Volunteers this summer worked to recover relics from Nunalleq, the site of an ancient Yupik village. Archaeologist Rick Knecht said in a worst case scenario, the site, situated on the Alaska coastline, could be swept away this November - though it most likely will last another five years.
Permafrost has preserved the artifacts, which were discovered when that permafrost started thawing. It’s now getting slushy - hence the race against time.
The dig’s volunteers each discovered an average of 100-200 artifacts a day this summer that give insight into Yupik history during a time of war, Knecht said. They include Yupik masks dating from the 1500s, he said.
Some of the relics are up to 700 years old, KYUK.org reported (https://bit.ly/2xd0Fr7 ).

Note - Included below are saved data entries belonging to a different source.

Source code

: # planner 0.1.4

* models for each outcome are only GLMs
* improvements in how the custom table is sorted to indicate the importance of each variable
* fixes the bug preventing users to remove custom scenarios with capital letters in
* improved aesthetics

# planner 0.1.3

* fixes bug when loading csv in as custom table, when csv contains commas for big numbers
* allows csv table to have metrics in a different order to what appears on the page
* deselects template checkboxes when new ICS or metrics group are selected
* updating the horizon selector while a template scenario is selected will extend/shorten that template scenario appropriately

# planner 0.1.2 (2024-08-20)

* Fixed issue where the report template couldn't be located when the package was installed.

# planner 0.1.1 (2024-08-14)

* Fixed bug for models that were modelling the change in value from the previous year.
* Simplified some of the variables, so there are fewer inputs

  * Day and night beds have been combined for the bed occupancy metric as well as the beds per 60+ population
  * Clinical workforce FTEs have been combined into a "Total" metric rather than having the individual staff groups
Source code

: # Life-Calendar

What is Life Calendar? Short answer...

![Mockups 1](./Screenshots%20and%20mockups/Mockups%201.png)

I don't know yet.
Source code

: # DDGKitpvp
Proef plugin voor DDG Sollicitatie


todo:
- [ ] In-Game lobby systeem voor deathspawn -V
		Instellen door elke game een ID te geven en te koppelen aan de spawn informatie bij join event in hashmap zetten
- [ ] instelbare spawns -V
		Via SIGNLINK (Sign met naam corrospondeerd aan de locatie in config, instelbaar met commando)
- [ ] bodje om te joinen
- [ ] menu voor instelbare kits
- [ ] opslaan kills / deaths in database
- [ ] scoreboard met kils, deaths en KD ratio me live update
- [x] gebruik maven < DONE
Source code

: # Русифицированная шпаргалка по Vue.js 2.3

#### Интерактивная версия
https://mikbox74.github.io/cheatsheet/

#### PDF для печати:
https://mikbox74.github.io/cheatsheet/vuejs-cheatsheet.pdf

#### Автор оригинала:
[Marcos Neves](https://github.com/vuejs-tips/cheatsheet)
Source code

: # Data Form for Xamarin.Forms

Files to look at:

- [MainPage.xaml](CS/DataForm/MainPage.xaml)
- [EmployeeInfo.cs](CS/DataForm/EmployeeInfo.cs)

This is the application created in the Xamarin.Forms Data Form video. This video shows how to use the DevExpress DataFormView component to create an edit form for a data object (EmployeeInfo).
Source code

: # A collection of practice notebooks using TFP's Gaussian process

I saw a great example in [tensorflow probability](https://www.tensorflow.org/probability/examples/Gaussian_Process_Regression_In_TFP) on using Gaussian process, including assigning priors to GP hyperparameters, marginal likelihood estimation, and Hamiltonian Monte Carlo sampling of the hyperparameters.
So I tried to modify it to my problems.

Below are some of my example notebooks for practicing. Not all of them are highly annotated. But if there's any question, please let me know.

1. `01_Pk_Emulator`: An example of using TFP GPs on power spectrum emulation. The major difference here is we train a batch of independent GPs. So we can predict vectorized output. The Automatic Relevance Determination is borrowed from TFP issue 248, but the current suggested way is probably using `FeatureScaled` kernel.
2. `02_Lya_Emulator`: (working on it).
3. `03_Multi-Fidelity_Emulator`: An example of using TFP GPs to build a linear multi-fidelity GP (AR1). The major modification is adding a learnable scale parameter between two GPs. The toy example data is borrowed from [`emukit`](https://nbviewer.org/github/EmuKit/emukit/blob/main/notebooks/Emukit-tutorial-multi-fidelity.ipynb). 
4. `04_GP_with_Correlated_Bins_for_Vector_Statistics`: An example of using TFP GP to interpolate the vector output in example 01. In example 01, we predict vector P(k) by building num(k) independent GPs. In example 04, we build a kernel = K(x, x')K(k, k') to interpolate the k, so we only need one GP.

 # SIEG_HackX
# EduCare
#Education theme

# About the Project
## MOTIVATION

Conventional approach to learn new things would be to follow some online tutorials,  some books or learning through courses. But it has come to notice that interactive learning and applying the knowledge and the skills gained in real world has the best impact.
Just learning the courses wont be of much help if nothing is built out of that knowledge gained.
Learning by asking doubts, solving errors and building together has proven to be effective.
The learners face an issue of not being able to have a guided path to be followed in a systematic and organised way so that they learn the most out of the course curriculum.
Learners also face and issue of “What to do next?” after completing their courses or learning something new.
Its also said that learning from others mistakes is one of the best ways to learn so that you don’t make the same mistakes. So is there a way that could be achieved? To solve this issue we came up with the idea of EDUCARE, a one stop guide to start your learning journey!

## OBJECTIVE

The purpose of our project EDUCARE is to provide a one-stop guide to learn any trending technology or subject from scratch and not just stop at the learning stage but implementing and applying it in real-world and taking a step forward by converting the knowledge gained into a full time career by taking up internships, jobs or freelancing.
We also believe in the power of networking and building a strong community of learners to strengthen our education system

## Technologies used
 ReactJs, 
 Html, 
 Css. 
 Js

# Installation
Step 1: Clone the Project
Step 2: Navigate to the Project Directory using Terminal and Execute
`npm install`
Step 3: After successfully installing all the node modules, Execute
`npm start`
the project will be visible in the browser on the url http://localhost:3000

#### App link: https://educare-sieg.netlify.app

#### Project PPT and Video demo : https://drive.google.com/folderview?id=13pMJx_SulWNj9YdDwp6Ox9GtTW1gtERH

Knecht first visited Nunalleq in 2009, when local corporation president Warren Jones sent him pictures of several artifacts that Quinhagak residents had discovered along the beach outside of town.
Nunalleq is a short hike from Quinhagak. About a dozen volunteers are digging at the site.
Excavators discovered the people who lived in Nunalleq were killed in a massacre.
“We could tell that they were dragged out of the house while alive,” Knecht said. “They’d been executed face down in the mud.”
The carnage found at Nunalleq is the first archaeological evidence of the Bow and Arrows War, and it provides the massacre with its first date. Knecht says it happened around 1670 - long before the area was colonized.